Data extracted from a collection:
======
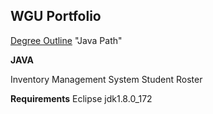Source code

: ## WGU Portfolio

[Degree Outline](https://www.wgu.edu/online-it-degrees/software-development-bachelors-program.html) "Java Path"

**JAVA**

Inventory Management System
Student Roster

**Requirements**
Eclipse
jdk1.8.0_172
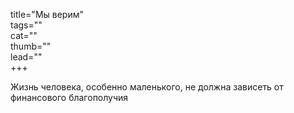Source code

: title="Мы верим"  
tags=""  
cat=""  
thumb=""  
lead=""  
+++


Жизнь человека, особенно маленького, не должна зависеть от финансового благополучия  

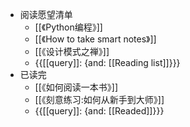 - 阅读愿望清单
    - [[《Python编程》]]
    - [[《How to take smart notes》]]
    - [[《设计模式之禅》]]
    - {{[[query]]: {and: [[Reading list]]}}}
- 已读完
    - [[《如何阅读一本书》]]
    - [[《刻意练习:如何从新手到大师》]]
    - {{[[query]]: {and: [[Readed]]}}}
======
_WHAT NEEDS TO BE DONE_
Please repeat the records above exactly, leaving every picture out.

_OUTPUT OF THE TASK_
Source code

: ## WGU Portfolio

[Degree Outline](https://www.wgu.edu/online-it-degrees/software-development-bachelors-program.html) "Java Path"

**JAVA**

Inventory Management System
Student Roster

**Requirements**
Eclipse
jdk1.8.0_172
Source code

: title="Мы верим"  
tags=""  
cat=""  
thumb=""  
lead=""  
+++


Жизнь человека, особенно маленького, не должна зависеть от финансового благополучия  

 - 阅读愿望清单
    - [[《Python编程》]]
    - [[《How to take smart notes》]]
    - [[《设计模式之禅》]]
    - {{[[query]]: {and: [[Reading list]]}}}
- 已读完
    - [[《如何阅读一本书》]]
    - [[《刻意练习:如何从新手到大师》]]
    - {{[[query]]: {and: [[Readed]]}}}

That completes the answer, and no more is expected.